WHAT THIS TASK INVOLVES ▸
Could you copy every record below exactly as it stands?

SUPPLIED MATERIAL ▸

——

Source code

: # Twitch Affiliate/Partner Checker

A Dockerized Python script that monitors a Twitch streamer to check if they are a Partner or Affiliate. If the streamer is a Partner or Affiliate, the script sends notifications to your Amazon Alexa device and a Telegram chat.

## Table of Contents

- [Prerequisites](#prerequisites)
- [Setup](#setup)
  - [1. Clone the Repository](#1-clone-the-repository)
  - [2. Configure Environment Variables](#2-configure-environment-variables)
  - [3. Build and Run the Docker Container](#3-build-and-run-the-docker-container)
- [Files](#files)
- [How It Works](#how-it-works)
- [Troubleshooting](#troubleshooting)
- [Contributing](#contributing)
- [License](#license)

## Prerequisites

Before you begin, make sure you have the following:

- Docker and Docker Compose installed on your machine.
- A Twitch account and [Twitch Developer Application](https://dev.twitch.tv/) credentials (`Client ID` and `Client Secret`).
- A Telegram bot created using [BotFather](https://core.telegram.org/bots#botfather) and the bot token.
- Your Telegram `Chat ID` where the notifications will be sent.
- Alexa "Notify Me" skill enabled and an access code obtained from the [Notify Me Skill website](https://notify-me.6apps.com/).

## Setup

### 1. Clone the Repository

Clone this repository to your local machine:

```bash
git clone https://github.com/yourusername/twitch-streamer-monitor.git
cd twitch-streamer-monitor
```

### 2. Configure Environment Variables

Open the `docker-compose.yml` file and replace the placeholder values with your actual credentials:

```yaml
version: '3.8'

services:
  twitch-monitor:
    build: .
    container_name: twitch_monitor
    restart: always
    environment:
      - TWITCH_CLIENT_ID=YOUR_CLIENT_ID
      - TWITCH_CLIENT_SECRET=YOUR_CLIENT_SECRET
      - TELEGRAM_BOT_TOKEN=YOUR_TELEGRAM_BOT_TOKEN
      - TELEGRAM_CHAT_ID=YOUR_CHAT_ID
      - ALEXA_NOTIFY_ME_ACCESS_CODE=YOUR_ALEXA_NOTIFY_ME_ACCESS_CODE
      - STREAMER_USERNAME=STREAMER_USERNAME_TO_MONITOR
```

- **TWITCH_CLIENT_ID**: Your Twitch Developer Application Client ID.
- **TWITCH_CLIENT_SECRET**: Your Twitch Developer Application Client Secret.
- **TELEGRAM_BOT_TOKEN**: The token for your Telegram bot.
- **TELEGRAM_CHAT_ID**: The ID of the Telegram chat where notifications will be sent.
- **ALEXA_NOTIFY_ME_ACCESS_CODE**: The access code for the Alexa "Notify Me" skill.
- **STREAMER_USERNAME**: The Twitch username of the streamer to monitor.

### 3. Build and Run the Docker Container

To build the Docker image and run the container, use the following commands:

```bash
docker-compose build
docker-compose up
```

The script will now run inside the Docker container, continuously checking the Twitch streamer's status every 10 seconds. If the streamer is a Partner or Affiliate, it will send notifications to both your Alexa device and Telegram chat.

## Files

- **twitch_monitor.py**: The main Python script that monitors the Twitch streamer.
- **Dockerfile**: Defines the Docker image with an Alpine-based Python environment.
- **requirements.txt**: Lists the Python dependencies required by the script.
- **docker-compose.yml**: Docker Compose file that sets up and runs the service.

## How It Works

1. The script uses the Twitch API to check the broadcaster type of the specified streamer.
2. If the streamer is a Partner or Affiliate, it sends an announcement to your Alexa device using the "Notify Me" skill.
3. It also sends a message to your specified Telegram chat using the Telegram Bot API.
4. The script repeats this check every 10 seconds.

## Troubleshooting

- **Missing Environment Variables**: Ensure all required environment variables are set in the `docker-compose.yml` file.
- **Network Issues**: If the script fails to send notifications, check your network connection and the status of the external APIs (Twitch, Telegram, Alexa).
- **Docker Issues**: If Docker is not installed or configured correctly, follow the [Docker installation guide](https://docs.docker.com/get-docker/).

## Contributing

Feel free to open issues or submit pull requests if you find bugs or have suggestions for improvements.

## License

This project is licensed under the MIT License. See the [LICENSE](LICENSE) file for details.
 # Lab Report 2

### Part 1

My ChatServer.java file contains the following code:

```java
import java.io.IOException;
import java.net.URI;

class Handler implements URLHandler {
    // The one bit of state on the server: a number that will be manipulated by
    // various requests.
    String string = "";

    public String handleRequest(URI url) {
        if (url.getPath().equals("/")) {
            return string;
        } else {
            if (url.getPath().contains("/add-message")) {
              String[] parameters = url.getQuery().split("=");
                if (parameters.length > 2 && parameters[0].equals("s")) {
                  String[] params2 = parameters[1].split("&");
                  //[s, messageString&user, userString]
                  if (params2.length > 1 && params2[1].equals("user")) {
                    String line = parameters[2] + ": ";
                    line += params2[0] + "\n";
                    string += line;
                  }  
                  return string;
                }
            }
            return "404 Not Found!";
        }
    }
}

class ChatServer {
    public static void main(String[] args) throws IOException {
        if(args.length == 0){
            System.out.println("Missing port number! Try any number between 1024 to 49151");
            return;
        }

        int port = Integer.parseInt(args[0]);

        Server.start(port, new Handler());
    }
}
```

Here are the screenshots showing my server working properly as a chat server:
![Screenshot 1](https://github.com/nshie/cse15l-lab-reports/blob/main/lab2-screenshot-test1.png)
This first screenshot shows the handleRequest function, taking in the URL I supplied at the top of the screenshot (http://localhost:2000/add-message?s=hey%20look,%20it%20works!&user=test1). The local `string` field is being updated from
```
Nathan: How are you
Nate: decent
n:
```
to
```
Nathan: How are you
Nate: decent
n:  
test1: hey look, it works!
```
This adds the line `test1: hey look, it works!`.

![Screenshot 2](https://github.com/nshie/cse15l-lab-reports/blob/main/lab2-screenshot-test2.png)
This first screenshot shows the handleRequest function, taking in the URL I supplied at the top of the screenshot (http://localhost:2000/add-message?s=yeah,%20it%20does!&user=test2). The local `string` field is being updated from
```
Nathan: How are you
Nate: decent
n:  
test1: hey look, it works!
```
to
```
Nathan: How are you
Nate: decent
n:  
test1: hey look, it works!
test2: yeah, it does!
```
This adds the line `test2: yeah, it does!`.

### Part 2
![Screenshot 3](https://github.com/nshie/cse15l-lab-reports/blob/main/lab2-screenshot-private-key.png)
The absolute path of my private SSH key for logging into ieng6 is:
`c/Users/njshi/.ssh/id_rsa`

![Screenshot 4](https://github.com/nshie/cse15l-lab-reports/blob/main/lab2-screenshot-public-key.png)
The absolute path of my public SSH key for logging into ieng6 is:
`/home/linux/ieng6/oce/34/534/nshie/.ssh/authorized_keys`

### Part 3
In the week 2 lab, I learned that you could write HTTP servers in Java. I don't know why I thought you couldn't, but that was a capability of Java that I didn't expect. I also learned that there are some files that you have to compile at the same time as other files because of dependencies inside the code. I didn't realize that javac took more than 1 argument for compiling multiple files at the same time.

——

TASK OUTPUT ▸
Source code

: # Twitch Affiliate/Partner Checker

A Dockerized Python script that monitors a Twitch streamer to check if they are a Partner or Affiliate. If the streamer is a Partner or Affiliate, the script sends notifications to your Amazon Alexa device and a Telegram chat.

## Table of Contents

- [Prerequisites](#prerequisites)
- [Setup](#setup)
  - [1. Clone the Repository](#1-clone-the-repository)
  - [2. Configure Environment Variables](#2-configure-environment-variables)
  - [3. Build and Run the Docker Container](#3-build-and-run-the-docker-container)
- [Files](#files)
- [How It Works](#how-it-works)
- [Troubleshooting](#troubleshooting)
- [Contributing](#contributing)
- [License](#license)

## Prerequisites

Before you begin, make sure you have the following:

- Docker and Docker Compose installed on your machine.
- A Twitch account and [Twitch Developer Application](https://dev.twitch.tv/) credentials (`Client ID` and `Client Secret`).
- A Telegram bot created using [BotFather](https://core.telegram.org/bots#botfather) and the bot token.
- Your Telegram `Chat ID` where the notifications will be sent.
- Alexa "Notify Me" skill enabled and an access code obtained from the [Notify Me Skill website](https://notify-me.6apps.com/).

## Setup

### 1. Clone the Repository

Clone this repository to your local machine:

```bash
git clone https://github.com/yourusername/twitch-streamer-monitor.git
cd twitch-streamer-monitor
```

### 2. Configure Environment Variables

Open the `docker-compose.yml` file and replace the placeholder values with your actual credentials:

```yaml
version: '3.8'

services:
  twitch-monitor:
    build: .
    container_name: twitch_monitor
    restart: always
    environment:
      - TWITCH_CLIENT_ID=YOUR_CLIENT_ID
      - TWITCH_CLIENT_SECRET=YOUR_CLIENT_SECRET
      - TELEGRAM_BOT_TOKEN=YOUR_TELEGRAM_BOT_TOKEN
      - TELEGRAM_CHAT_ID=YOUR_CHAT_ID
      - ALEXA_NOTIFY_ME_ACCESS_CODE=YOUR_ALEXA_NOTIFY_ME_ACCESS_CODE
      - STREAMER_USERNAME=STREAMER_USERNAME_TO_MONITOR
```

- **TWITCH_CLIENT_ID**: Your Twitch Developer Application Client ID.
- **TWITCH_CLIENT_SECRET**: Your Twitch Developer Application Client Secret.
- **TELEGRAM_BOT_TOKEN**: The token for your Telegram bot.
- **TELEGRAM_CHAT_ID**: The ID of the Telegram chat where notifications will be sent.
- **ALEXA_NOTIFY_ME_ACCESS_CODE**: The access code for the Alexa "Notify Me" skill.
- **STREAMER_USERNAME**: The Twitch username of the streamer to monitor.

### 3. Build and Run the Docker Container

To build the Docker image and run the container, use the following commands:

```bash
docker-compose build
docker-compose up
```

The script will now run inside the Docker container, continuously checking the Twitch streamer's status every 10 seconds. If the streamer is a Partner or Affiliate, it will send notifications to both your Alexa device and Telegram chat.

## Files

- **twitch_monitor.py**: The main Python script that monitors the Twitch streamer.
- **Dockerfile**: Defines the Docker image with an Alpine-based Python environment.
- **requirements.txt**: Lists the Python dependencies required by the script.
- **docker-compose.yml**: Docker Compose file that sets up and runs the service.

## How It Works

1. The script uses the Twitch API to check the broadcaster type of the specified streamer.
2. If the streamer is a Partner or Affiliate, it sends an announcement to your Alexa device using the "Notify Me" skill.
3. It also sends a message to your specified Telegram chat using the Telegram Bot API.
4. The script repeats this check every 10 seconds.

## Troubleshooting

- **Missing Environment Variables**: Ensure all required environment variables are set in the `docker-compose.yml` file.
- **Network Issues**: If the script fails to send notifications, check your network connection and the status of the external APIs (Twitch, Telegram, Alexa).
- **Docker Issues**: If Docker is not installed or configured correctly, follow the [Docker installation guide](https://docs.docker.com/get-docker/).

## Contributing

Feel free to open issues or submit pull requests if you find bugs or have suggestions for improvements.

## License

This project is licensed under the MIT License. See the [LICENSE](LICENSE) file for details.
 # Lab Report 2

### Part 1

My ChatServer.java file contains the following code:

```java
import java.io.IOException;
import java.net.URI;

class Handler implements URLHandler {
    // The one bit of state on the server: a number that will be manipulated by
    // various requests.
    String string = "";

    public String handleRequest(URI url) {
        if (url.getPath().equals("/")) {
            return string;
        } else {
            if (url.getPath().contains("/add-message")) {
              String[] parameters = url.getQuery().split("=");
                if (parameters.length > 2 && parameters[0].equals("s")) {
                  String[] params2 = parameters[1].split("&");
                  //[s, messageString&user, userString]
                  if (params2.length > 1 && params2[1].equals("user")) {
                    String line = parameters[2] + ": ";
                    line += params2[0] + "\n";
                    string += line;
                  }  
                  return string;
                }
            }
            return "404 Not Found!";
        }
    }
}

class ChatServer {
    public static void main(String[] args) throws IOException {
        if(args.length == 0){
            System.out.println("Missing port number! Try any number between 1024 to 49151");
            return;
        }

        int port = Integer.parseInt(args[0]);

        Server.start(port, new Handler());
    }
}
```

Here are the screenshots showing my server working properly as a chat server:
![Screenshot 1](https://github.com/nshie/cse15l-lab-reports/blob/main/lab2-screenshot-test1.png)
This first screenshot shows the handleRequest function, taking in the URL I supplied at the top of the screenshot (http://localhost:2000/add-message?s=hey%20look,%20it%20works!&user=test1). The local `string` field is being updated from
```
Nathan: How are you
Nate: decent
n:
```
to
```
Nathan: How are you
Nate: decent
n:  
test1: hey look, it works!
```
This adds the line `test1: hey look, it works!`.

![Screenshot 2](https://github.com/nshie/cse15l-lab-reports/blob/main/lab2-screenshot-test2.png)
This first screenshot shows the handleRequest function, taking in the URL I supplied at the top of the screenshot (http://localhost:2000/add-message?s=yeah,%20it%20does!&user=test2). The local `string` field is being updated from
```
Nathan: How are you
Nate: decent
n:  
test1: hey look, it works!
```
to
```
Nathan: How are you
Nate: decent
n:  
test1: hey look, it works!
test2: yeah, it does!
```
This adds the line `test2: yeah, it does!`.

### Part 2
![Screenshot 3](https://github.com/nshie/cse15l-lab-reports/blob/main/lab2-screenshot-private-key.png)
The absolute path of my private SSH key for logging into ieng6 is:
`c/Users/njshi/.ssh/id_rsa`

![Screenshot 4](https://github.com/nshie/cse15l-lab-reports/blob/main/lab2-screenshot-public-key.png)
The absolute path of my public SSH key for logging into ieng6 is:
`/home/linux/ieng6/oce/34/534/nshie/.ssh/authorized_keys`

### Part 3
In the week 2 lab, I learned that you could write HTTP servers in Java. I don't know why I thought you couldn't, but that was a capability of Java that I didn't expect. I also learned that there are some files that you have to compile at the same time as other files because of dependencies inside the code. I didn't realize that javac took more than 1 argument for compiling multiple files at the same time.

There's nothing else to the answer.